I don’t know how we get there. And if a strike is a painful part of it, then so be it.

But when game time arrives, I’ll be there.


14 thoughts on “Dear MLS, Just tell me when the game is on

  1. Buzz Carrick recently addressed the idea of replacement players, and in his opinion, most fans wouldn’t notice a difference. Hell, they could even bring in more foreign players for a year. The quality of play could conceivably go up.

  2. When MLB went on strike in 1994, and they said they were going to come back with replacement players for 1995, only the die-hards said they wouldn’t come back (and eventually they did anyway). The casual fan just watches it solely for the love of competition or because it’s entertainment. For this league, there really is no true superstar where people would say, “If he ain’t playin’, I ain’t watchin’ or goin’!” A majority of people support the shirt. In European football, how many players actually stay in one place for 3 or 4 years? You’re supporting your club no matter who they are. I’ve never seen a Union match, and, honestly, I don’t care who suits up for them. I just want to watch the match and see the team from my town succeed. If they’re replacements or not, I just want to watch and cheer. I’m also worried about what kind of a black eye this will put on my team. If Game 1 doesn’t go off on Thursday, how will the casual fan in Philly, who may show a little interest in MLS, react? Will they think that it’s a Bush League operation that they shouldn’t spend their money on? I don’t want my MLS team, the team that was able to get its own stadium with taxpayer money, to become the Montreal Expos. I want the Union playing on Thursday in some form. I don’t care who suits up.

    Sorry for the long rant. By the way, Aaron, do you “Rock The Red”, by any chance?

  3. Aaron’s a Caps fan, yes, but yeah, I’m a season-ticket holder for the rest of this regular season. Too rich for my blood next year. In fact, I think they wanted my blood.

  4. i root for my club. not a fake, cheap, imitation of my club. no way will i ever attend a match with scabs. i have to much respect for my club to watch it’s crest be dragged through the mud like that.

  5. It could go much like the NFL strike and the replacement teams, with players drifting back in over time. The union gave up and it took several more years before it recovered status.

    IMO, given the financial shape of MLS and the general state of the economy, that is the likely outcome of any strike (unless someone is planning to pay the MLS players from a strike fund we don’t know about.)

  6. The DC United stadium thing is crap all around. A team that brings home cups almost every year might have to move, yet the Red Cows get a brand new beautiful pitch, and because of what? The playoff system let them have a chance at the cup only to be embarrassed?

  7. Most of the MLS players are getting paid crap wages…makes me wonder how badly-paid the scabs might be? Who knows? Maybe MLS will charge players and actually start making money…

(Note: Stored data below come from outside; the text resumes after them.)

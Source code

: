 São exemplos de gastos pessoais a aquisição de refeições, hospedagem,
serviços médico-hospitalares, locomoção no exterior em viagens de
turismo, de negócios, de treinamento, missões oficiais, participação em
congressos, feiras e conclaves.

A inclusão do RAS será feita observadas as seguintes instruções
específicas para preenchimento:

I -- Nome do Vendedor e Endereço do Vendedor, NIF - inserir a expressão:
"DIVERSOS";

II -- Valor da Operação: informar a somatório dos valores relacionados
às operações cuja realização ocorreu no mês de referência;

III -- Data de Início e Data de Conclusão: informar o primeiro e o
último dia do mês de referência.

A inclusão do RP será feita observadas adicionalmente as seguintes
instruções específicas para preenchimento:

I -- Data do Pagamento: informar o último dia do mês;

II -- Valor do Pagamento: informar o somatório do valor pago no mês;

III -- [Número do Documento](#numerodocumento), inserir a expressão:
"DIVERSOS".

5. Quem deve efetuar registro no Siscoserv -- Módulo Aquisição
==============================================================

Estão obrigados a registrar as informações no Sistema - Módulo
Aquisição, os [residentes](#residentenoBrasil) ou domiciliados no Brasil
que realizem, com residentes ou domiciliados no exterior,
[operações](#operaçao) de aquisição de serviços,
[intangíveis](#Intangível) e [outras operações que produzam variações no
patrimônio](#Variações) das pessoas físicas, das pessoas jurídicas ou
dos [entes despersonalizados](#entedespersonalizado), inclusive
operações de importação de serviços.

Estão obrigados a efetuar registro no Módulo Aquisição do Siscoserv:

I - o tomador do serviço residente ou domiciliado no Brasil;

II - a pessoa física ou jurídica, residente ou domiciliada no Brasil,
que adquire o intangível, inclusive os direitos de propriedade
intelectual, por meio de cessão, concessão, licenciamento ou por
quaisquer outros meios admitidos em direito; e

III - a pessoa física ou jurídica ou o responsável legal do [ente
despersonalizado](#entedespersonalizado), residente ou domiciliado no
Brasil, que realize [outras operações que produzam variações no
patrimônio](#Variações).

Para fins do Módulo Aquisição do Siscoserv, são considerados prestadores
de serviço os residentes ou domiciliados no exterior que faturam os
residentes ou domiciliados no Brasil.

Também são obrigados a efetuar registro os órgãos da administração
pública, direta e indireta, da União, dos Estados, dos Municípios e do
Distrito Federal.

    whatever, I won’t be paying to watch.

  8. True.

    Also true: MLS exists to this day (and, thusly, provides jobs to players), because patient billionaires and the multi-millionaires they let hang around are following a realistic business plan. The players need to buy into that plan. The owners need to provide conditions of service that respect the human psyche, the needs of which may not be served by “play where we put you and eat feces thereafter.” The middling-level MLS player needs to know where his bread is buttered, and the owners need to realize they have no product without such players.

  9. It was banged into my head at an early age to never cross a picket line and I don’t intend to do so now. Scabs of any kind just make me wretch.

  10. That makes sense, since professional athletes’ players unions in the US are not solely focussed on self-interest. Instead, they’re well-integrated into the national culture of organized labor, and routinely go out of the way to offer their support and solidarity when other unions strike, especially those associated with the events in which they participate such as stadium workers, teamsters, etc.

    Oh, wait — not a word of that is true. Sorry.

    I can’t consider professional athletes’ unions to be analogous to, or as deserving of sympathy as, the UAW, UMWA, SEIU, Teamsters, UFCW, or any other union in the US.